RUSSIANS CLOSE TO BUYING ANOTHER MAJOR ARMENIAN ENTERPRISE
Publication: Eurasia Daily Monitor Volume: 4 Issue: 163
By:
A Russian financial-industrial group looks set to acquire an Indian-owned company that develops the bulk of Armenia’s gold reserves. The deal, if it goes through, will give a further boost to Russia’s already strong economic presence in the South Caucasus states resulting from not only its traditional geopolitical orientation but also the vested interests of Armenian leaders. The Armenian government has clearly been the driving force behind the takeover, having effectively forced Vedanta Resources, a mining conglomerate owned by Indian billionaire Aneel Agarwal, to sell the Ararat Gold Recovery Company (AGCR) earlier this year.
AGCR, which extracts and smelts ore from the country’s two largest gold deposits, was set up in 1998 as an Armenian-Canadian joint venture. The Indians purchased it in 2002, pledging to make large-scale capital investments and increase its production. They apparently have not fulfilled those pledges, with AGRC output steadily (and inexplicably) declining in recent years despite record-high world prices of gold. In 2005, the Yerevan government accused AGRC management of underreporting production and evading millions of dollars in taxes.
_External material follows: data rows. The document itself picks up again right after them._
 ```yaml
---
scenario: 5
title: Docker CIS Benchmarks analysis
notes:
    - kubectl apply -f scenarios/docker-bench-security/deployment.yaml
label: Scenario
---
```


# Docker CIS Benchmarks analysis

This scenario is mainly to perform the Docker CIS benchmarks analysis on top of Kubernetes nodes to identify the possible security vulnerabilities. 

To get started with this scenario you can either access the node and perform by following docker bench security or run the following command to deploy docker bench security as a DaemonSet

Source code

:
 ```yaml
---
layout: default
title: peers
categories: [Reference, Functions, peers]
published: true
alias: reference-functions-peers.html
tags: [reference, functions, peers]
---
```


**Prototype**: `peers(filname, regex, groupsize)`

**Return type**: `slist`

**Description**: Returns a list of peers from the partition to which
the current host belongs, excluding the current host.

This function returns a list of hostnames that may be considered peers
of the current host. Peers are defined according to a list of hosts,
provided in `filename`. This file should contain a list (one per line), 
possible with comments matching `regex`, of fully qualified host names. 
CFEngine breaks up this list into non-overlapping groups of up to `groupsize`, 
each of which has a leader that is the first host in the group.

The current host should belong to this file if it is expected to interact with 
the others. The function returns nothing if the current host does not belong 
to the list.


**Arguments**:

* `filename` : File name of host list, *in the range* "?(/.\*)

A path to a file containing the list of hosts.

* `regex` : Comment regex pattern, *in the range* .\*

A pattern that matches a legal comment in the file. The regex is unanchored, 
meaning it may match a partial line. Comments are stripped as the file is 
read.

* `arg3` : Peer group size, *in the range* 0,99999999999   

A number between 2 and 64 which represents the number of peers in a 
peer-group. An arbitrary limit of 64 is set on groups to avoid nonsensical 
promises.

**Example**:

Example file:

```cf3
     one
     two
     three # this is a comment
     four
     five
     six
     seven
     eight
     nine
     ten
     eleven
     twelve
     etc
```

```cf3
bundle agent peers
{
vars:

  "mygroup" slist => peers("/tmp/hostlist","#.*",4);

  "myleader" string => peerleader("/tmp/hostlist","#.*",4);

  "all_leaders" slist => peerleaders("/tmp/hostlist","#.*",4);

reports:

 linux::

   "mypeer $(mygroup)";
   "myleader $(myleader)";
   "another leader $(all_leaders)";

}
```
The company managed to avoid hefty fines at the time, reaching a murky out-of-court settlement with the authorities.
But its fate was essentially sealed last January when Armenian prosecutors raided the AGRC offices in the southern town of Ararat, home to the company’s gold smelter. (Both the smelter and the AGRC mines at Meghradzor and Zod have stood idle since then.) Shortly afterwards Vedanta was accused of large-scale tax fraud and licensing and environmental violations. The prosecutors pressed the charges in early August, formally asking Armenia’s Economic Court to fine the company $22 million.
Top AGRC executives rejected the case as baseless, accusing the government of squeezing Vedanta out of the country. Still, the Indian tycoon apparently had no choice but to put up his Armenian subsidiary for sale. The Russian group Promyshlennye Investments promptly emerged as its most likely buyer, opening takeover talks with Vedanta early this summer. Reports in Armenian and Russian media have said that the two sides are close to reaching an agreement whereby AGRC will be sold to a Georgian subsidiary of Promyshlennye Investments for $86 million. A spokesman for the Russian company declined to confirm or refute those reports last week, saying only that the talks should be over by mid-September.
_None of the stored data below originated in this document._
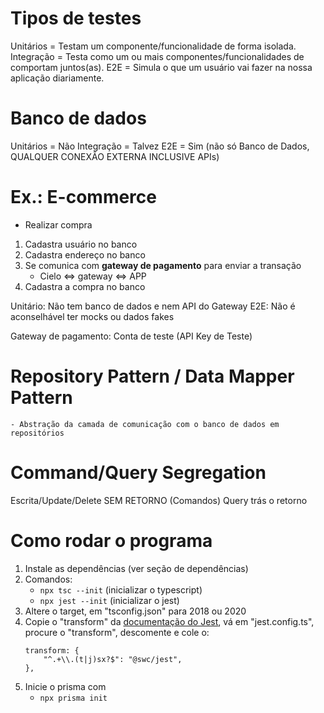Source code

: # Tipos de testes

Unitários = Testam um componente/funcionalidade de forma isolada.
Integração = Testa como um ou mais componentes/funcionalidades de comportam juntos(as).
E2E = Simula o que um usuário vai fazer na nossa aplicação diariamente.

# Banco de dados

Unitários = Não
Integração = Talvez
E2E = Sim (não só Banco de Dados, QUALQUER CONEXÃO EXTERNA INCLUSIVE APIs)

# Ex.: E-commerce

- Realizar compra

1. Cadastra usuário no banco
2. Cadastra endereço no banco
3. Se comunica com **gateway de pagamento** para enviar a transação
    - Cielo <=> gateway <=> APP
4. Cadastra a compra no banco

Unitário: Não tem banco de dados e nem API do Gateway
E2E: Não é aconselhável ter mocks ou dados fakes

Gateway de pagamento: Conta de teste (API Key de Teste)

# Repository Pattern / Data Mapper Pattern
    - Abstração da camada de comunicação com o banco de dados em repositórios

# Command/Query Segregation
Escrita/Update/Delete SEM RETORNO (Comandos)
Query trás o retorno

# Como rodar o programa

1. Instale as dependências (ver seção de dependências)
2. Comandos:
    - ```npx tsc --init``` (inicializar o typescript)
    - ```npx jest --init``` (inicializar o jest)
3. Altere o target, em "tsconfig.json" para 2018 ou 2020
4. Copie o "transform" da [documentação do Jest](https://swc.rs/docs/usage/jest), vá em "jest.config.ts", procure o "transform", descomente e cole o:
    ```
    transform: {
        "^.+\\.(t|j)sx?$": "@swc/jest",
    },
    ```
5. Inicie o prisma com 
    - ```npx prisma init ```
In the meantime, representatives of the Prosecutor-General’s Office failed to turn up for the first court hearing on the lawsuit against AGRC, which was due to take place on August 20. This was another indication that the main purpose of the fraud case was a change of the AGRC ownership and that the Armenian authorities will drop it should the would-be takeover materialize.
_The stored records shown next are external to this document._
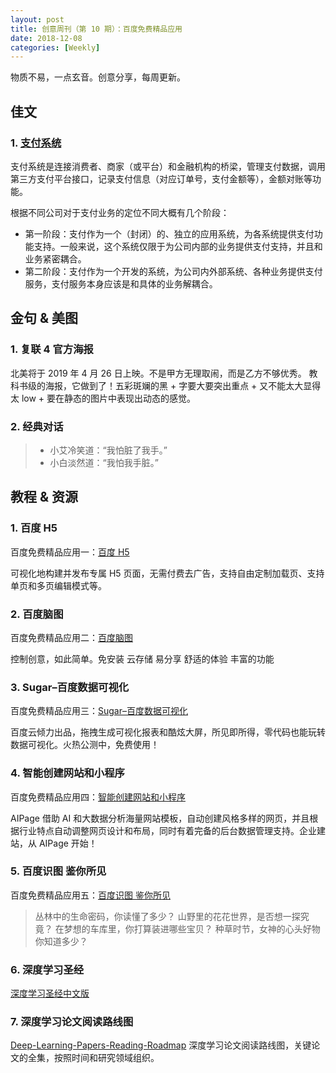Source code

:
 ```yaml
---
layout: post
title: 创意周刊（第 10 期）：百度免费精品应用
date: 2018-12-08
categories: [Weekly]
---
```


物质不易，一点玄音。创意分享，每周更新。

## 佳文

### 1. [支付系统](https://mp.weixin.qq.com/s/fTNNKIpnsYViAeKY54V0eA)

支付系统是连接消费者、商家（或平台）和金融机构的桥梁，管理支付数据，调用第三方支付平台接口，记录支付信息（对应订单号，支付金额等），金额对账等功能。

根据不同公司对于支付业务的定位不同大概有几个阶段：

- 第一阶段：支付作为一个（封闭）的、独立的应用系统，为各系统提供支付功能支持。一般来说，这个系统仅限于为公司内部的业务提供支付支持，并且和业务紧密耦合。
- 第二阶段：支付作为一个开发的系统，为公司内外部系统、各种业务提供支付服务，支付服务本身应该是和具体的业务解耦合。

## 金句 & 美图

### 1. 复联 4 官方海报

北美将于 2019 年 4 月 26 日上映。不是甲方无理取闹，而是乙方不够优秀。
教科书级的海报，它做到了！五彩斑斓的黑 + 字要大要突出重点 + 又不能太大显得太 low + 要在静态的图片中表现出动态的感觉。

### 2. 经典对话

> - 小艾冷笑道：“我怕脏了我手。”
> - 小白淡然道：“我怕我手脏。”

## 教程 & 资源

### 1. 百度 H5

百度免费精品应用一：[百度 H5](https://h5.bce.baidu.com/store)

可视化地构建并发布专属 H5 页面，无需付费去广告，支持自由定制加载页、支持单页和多页编辑模式等。

### 2. 百度脑图

百度免费精品应用二：[百度脑图](http://naotu.baidu.com/)

控制创意，如此简单。免安装 云存储 易分享 舒适的体验 丰富的功能

### 3. Sugar–百度数据可视化

百度免费精品应用三：[Sugar–百度数据可视化](https://sugar.baidu.com/home)

百度云倾力出品，拖拽生成可视化报表和酷炫大屏，所见即所得，零代码也能玩转数据可视化。火热公测中，免费使用！

### 4. 智能创建网站和小程序

百度免费精品应用四：[智能创建网站和小程序](https://aipage.bce.baidu.com/)

AIPage 借助 AI 和大数据分析海量网站模板，自动创建风格多样的网页，并且根据行业特点自动调整网页设计和布局，同时有着完备的后台数据管理支持。企业建站，从 AIPage 开始！

### 5. 百度识图 鉴你所见

百度免费精品应用五：[百度识图 鉴你所见](http://image.baidu.com/?fr=shitu)

> 丛林中的生命密码，你读懂了多少？
> 山野里的花花世界，是否想一探究竟？
> 在梦想的车库里，你打算装进哪些宝贝？
> 种草时节，女神的心头好物你知道多少？

### 6. 深度学习圣经

[深度学习圣经中文版](https://github.com/exacity/deeplearningbook-chinese)

### 7. 深度学习论文阅读路线图

[Deep-Learning-Papers-Reading-Roadmap](https://github.com/floodsung/Deep-Learning-Papers-Reading-Roadmap) 深度学习论文阅读路线图，关键论文的全集，按照时间和研究领域组织。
Incidentally, the authorities moved against Vedanta immediately after President Robert Kocharian’s January meeting in Sochi with his Russian counterpart, Vladimir Putin. Economic ties were reportedly high on the agenda of the talks. The two leaders met again in the Russian Black Sea city on August 23. In televised remarks, Putin noted “the truly allied character” of the Russian-Armenian relationship and welcomed the 70% surge in bilateral trade registered during the first half of this year. His spokesman, Sergei Prikhodko, was quoted by the Itar-Tass news agency as saying that Kocharian “highly rated Russian business interest in investing in his country.”
That interest has visibly grown in the past several years. Russian energy giants like Gazprom and Unified Energy Systems have won control over much of Armenia’s energy sector as a result of controversial swap agreements that allowed Yerevan to repay its debt to Moscow and avoid, until 2009, a rise in the price of Russian natural gas. In addition, a leading Russian mobile operator, Vimpelcom, bought the Armenian national telephone company, ArmenTel, from the Greek telecom giant OTE late last year. Another Russian telecom giant, MTS, is showing strong interest in Armenia’s largest mobile phone network, currently owned by Lebanese investors.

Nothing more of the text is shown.